Residence halls face low enrollment

By Wendy Arquilla and Brian Slupski

NIU residence halls might have to tighten their belts if enrollment and occupation applications don’t increase.

As of Feb. 12, occupation applications for the residence halls were down by 288 students when compared to last year.

Carl Jardine, director of Student Housing Services, said the residence halls would lose out on about $850,000 in room and board money if the number of applications does not pick up.

Jardine said it was hard to judge what kind of impact the loss of revenue would have because of the budget process at the university. He said if enrollment is down next year, and tuition and room and board money is lost, then the university will decide how much of a cut departments like his will have to take.

The shortage of occupancy applications is being caused, partially, because NIU is experiencing a dip in applications. As of Feb. 3, NIU undergraduate applications were off 14 percent compared to last year, and students who have confirmed they will come to NIU is down 26 percent.

NIU could have 200-300 fewer undergraduates enrolling than was expected. This would cost the university about $500,000 in tuition money.

Jardine said he is optimistic that occupancy applications will increase between now and the end of this semester. He said in early January, occupancy applications were down between 350-400 students; that number has declined to the present figure of 288.

However, if applications don’t increase, Jardine said the resulting budgetary problems would be dealt with in several ways. He said one reduction might come in the area of services with the reduction of student employees.

Jardine added that capital projects, like building improvements, might be put on hold and supply expenses, like printing, also might be reduced.

Housing Services is also dealing with the problem by moving the application deadline for returning NIU students back. The deadline was Feb. 22, but will be moved back to March 31.

Housing Administrator Margaret Schmuller said, “The housing office needed more time to estimate how many vacancies there will be for the coming fall semester and how the office will deal with those vacancies.”

Schmuller said the housing office might have to consider the possibility of closing floors in the residence halls to keep costs down because of the drop in enrollment at NIU and the current vacancies in the residence halls this spring semester.

“We want to avoid having to close floors because it may displace the students currently living there,” she said.

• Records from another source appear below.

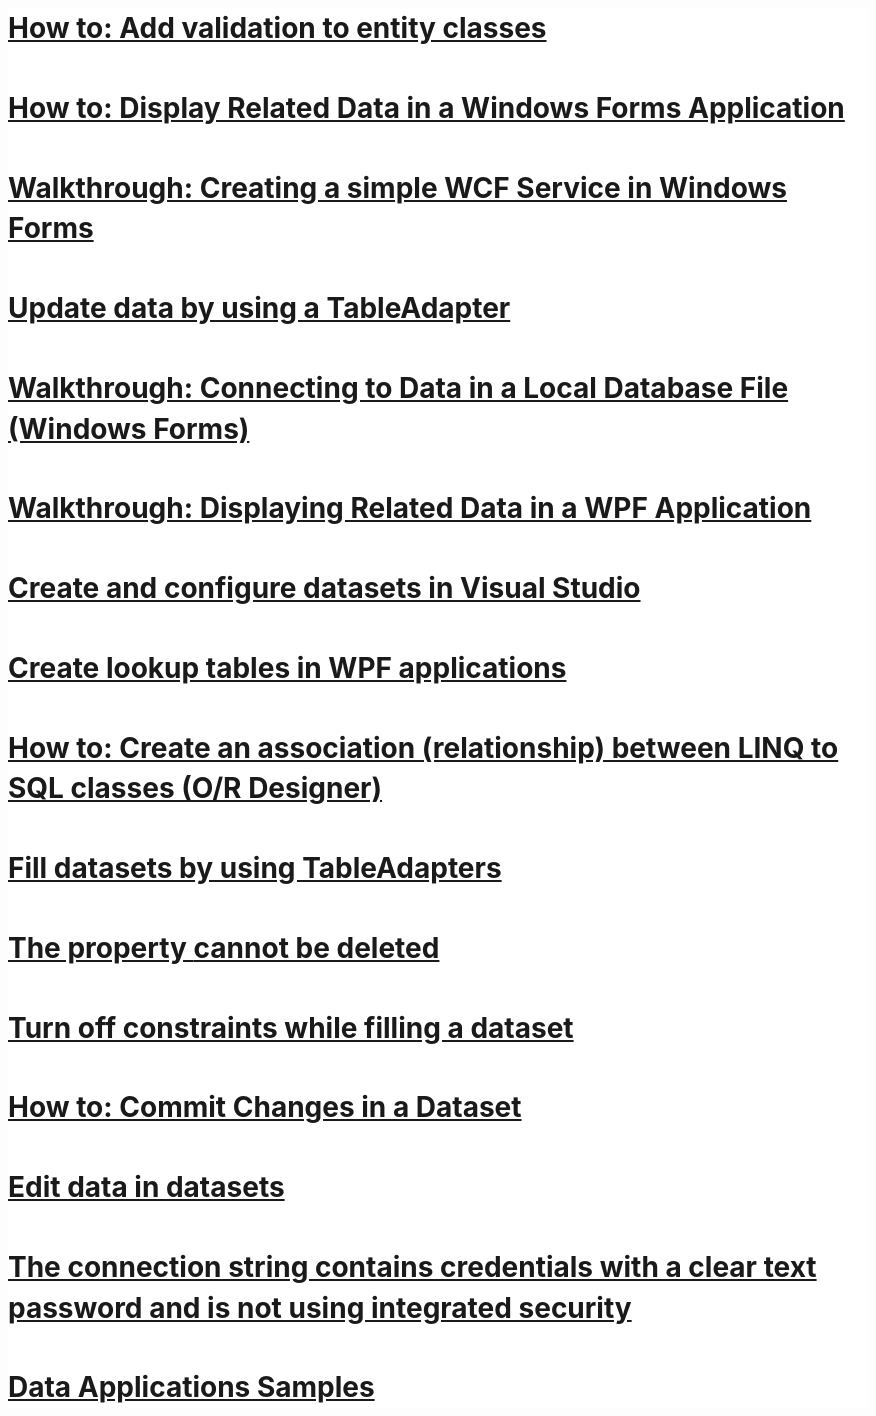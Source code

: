 # [How to: Add validation to entity classes](how-to-add-validation-to-entity-classes.md)
# [How to: Display Related Data in a Windows Forms Application](how-to-display-related-data-in-a-windows-forms-application.md)
# [Walkthrough: Creating a simple WCF Service in Windows Forms](walkthrough-creating-a-simple-wcf-service-in-windows-forms.md)
# [Update data by using a TableAdapter](update-data-by-using-a-tableadapter.md)
# [Walkthrough: Connecting to Data in a Local Database File (Windows Forms)](walkthrough-connecting-to-data-in-a-local-database-file-windows-forms.md)
# [Walkthrough: Displaying Related Data in a WPF Application](walkthrough-displaying-related-data-in-a-wpf-application.md)
# [Create and configure datasets in Visual Studio](create-and-configure-datasets-in-visual-studio.md)
# [Create lookup tables in WPF applications](create-lookup-tables-in-wpf-applications.md)
# [How to: Create an association (relationship) between LINQ to SQL classes (O/R Designer)](how-to-create-an-association-relationship-between-linq-to-sql-classes-o-r-designer.md)
# [Fill datasets by using TableAdapters](fill-datasets-by-using-tableadapters.md)
# [The property <property name> cannot be deleted](the-property-property-name-cannot-be-deleted.md)
# [Turn off constraints while filling a dataset](turn-off-constraints-while-filling-a-dataset.md)
# [How to: Commit Changes in a Dataset](how-to-commit-changes-in-a-dataset.md)
# [Edit data in datasets](edit-data-in-datasets.md)
# [The connection string contains credentials with a clear text password and is not using integrated security](the-connection-string-contains-credentials-with-a-clear-text-password-and-is-not-using-integrated-security.md)
# [Data Applications Samples](data-applications-samples.md)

Schmuller said the drops and vacancies have been hitting other Illinois universities for the past few years, but this is the first instance in a long time that keeping the residence halls filled has been a problem for NIU.

Schmuller said the housing office had targeted the Feb. 22 date for the sign-up deadline because the office would have been able to get underway with placing incoming fall students.

She said the office needed more time to establish the status of the residence halls. “Current students should decide soon on where they want to live next year so that they are ready for the March deadline.

“Off-campus students are always welcome to come back to the residence hall lifestyle if they find that apartment living does not suit them,” Schmuller said.